- Born: 17 June 1989 (age 37) Palakkad, Kerala, India
- Occupation: Actress
- Years active: 2010-present
- Spouse: Bobby Simha ​(m. 2016)​
- Children: 2

= Reshmi Menon =

Indian actress

Reshmi Menon is an Indian actress who predominantly appears in Tamil films.

==Career==
In 2008, Menon was pursuing Visual Communication at Women's Christian College, Chennai, a course she enrolled in because she "loved the media". She accompanied her friend to the auditions for the Prakash Raj production, Inidhu Inidhu (2010), and was offered the lead role. She shot for the film while still studying, and had to skip classes at WCC to work in the film. Reshmi was one of several newcomers to make their acting debuts in Inidhu Inidhu. A remake of the Telugu film Happy Days, it had her reprising the role originally played by Tamannaah. Critics were divided on her performance. While The Hindu felt that she was a "cute find", Sify's critic said that she "sticks out like a sore thumb". Sekhar Kammula, the director of the original film, stated that he forgot Tamannaah and could only see Reshmi, when he saw the remake.
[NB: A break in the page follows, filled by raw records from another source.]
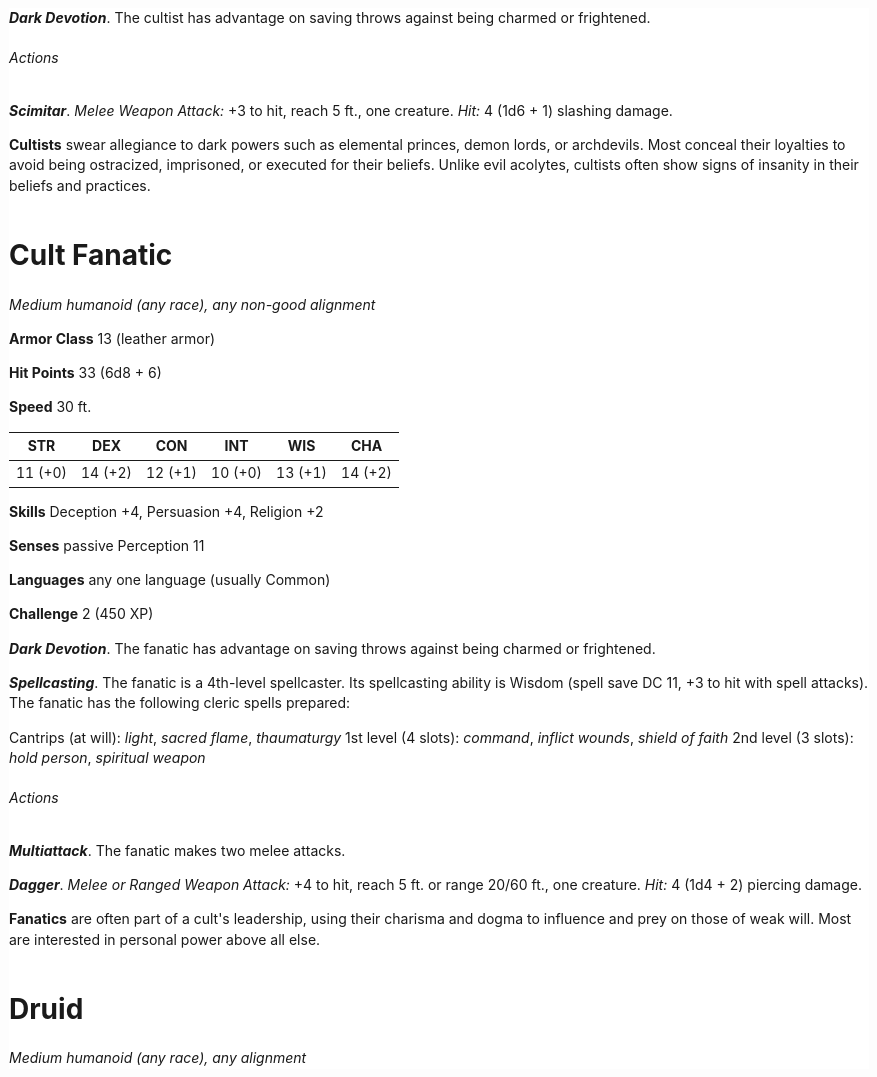 ***Dark Devotion***. The cultist has advantage on saving throws against being charmed or frightened.

###### Actions

***Scimitar***. *Melee Weapon Attack:* +3 to hit, reach 5 ft., one creature. *Hit:* 4 (1d6 + 1) slashing damage.

**Cultists** swear allegiance to dark powers such as elemental princes, demon lords, or archdevils. Most conceal their loyalties to avoid being ostracized, imprisoned, or executed for their beliefs. Unlike evil acolytes, cultists often show signs of insanity in their beliefs and practices.

# Cult Fanatic

*Medium humanoid (any race), any non-good alignment*

**Armor Class** 13 (leather armor)

**Hit Points** 33 (6d8 + 6)

**Speed** 30 ft.

| STR     | DEX     | CON     | INT     | WIS     | CHA     |
|---------|---------|---------|---------|---------|---------|
| 11 (+0) | 14 (+2) | 12 (+1) | 10 (+0) | 13 (+1) | 14 (+2) |

**Skills** Deception +4, Persuasion +4, Religion +2

**Senses** passive Perception 11

**Languages** any one language (usually Common)

**Challenge** 2 (450 XP)

***Dark Devotion***. The fanatic has advantage on saving throws against being charmed or frightened.

***Spellcasting***. The fanatic is a 4th-level spellcaster. Its spellcasting ability is Wisdom (spell save DC 11, +3 to hit with spell attacks). The fanatic has the following cleric spells prepared:

Cantrips (at will): *light*, *sacred flame*, *thaumaturgy*
1st level (4 slots): *command*, *inflict wounds*, *shield of faith*
2nd level (3 slots): *hold person*, *spiritual weapon*

###### Actions

***Multiattack***. The fanatic makes two melee attacks.

***Dagger***. *Melee or Ranged Weapon Attack:* +4 to hit, reach 5 ft. or range 20/60 ft., one creature. *Hit:* 4 (1d4 + 2) piercing damage.

**Fanatics** are often part of a cult's leadership, using their charisma and dogma to influence and prey on those of weak will. Most are interested in personal power above all else.

# Druid

*Medium humanoid (any race), any alignment*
Reshmi then acted in the independent film Om Obama directed by Janaki Vishwanathan. The film was shot over a period of 35 days in 2010, but remains unreleased.

In 2011, she had her second release, Theneer Viduthi, the directorial debut of music director S. S. Kumaran. Reshmi played a "bubbly and talkative girl" alongside her Inidhu Inidhu co-star Adith Arun. The film, a rural comedy set in Bodinayakkanur, received mixed reviews; considering Reshmi's performance, Sify stated that she "settles into her character so comfortably that one believes that she is indeed from Bodinayakanur".

Her next release, the comedy-thriller Burma, came three years later. It received generally favorable reviews and her performance was well received, although critics felt that her role was insubstantial.

Her latest films include the fantasy thriller Urumeen, Kirumi, a "drama with elements of a psychological thriller", Natpadhigaram 79, a tale of friendship directed by Ravichandran and the romance flick Hyderabad Love Story, her maiden Telugu venture.

== Personal life ==
Menon got engaged to actor Bobby Simha on 8 November 2015, and they married on 22 April 2016. Their daughter was born on 2 May 2017. On 11 November 2019 she gave birth to their second child, a boy.

==Filmography==
- All films in Tamil, unless otherwise noted.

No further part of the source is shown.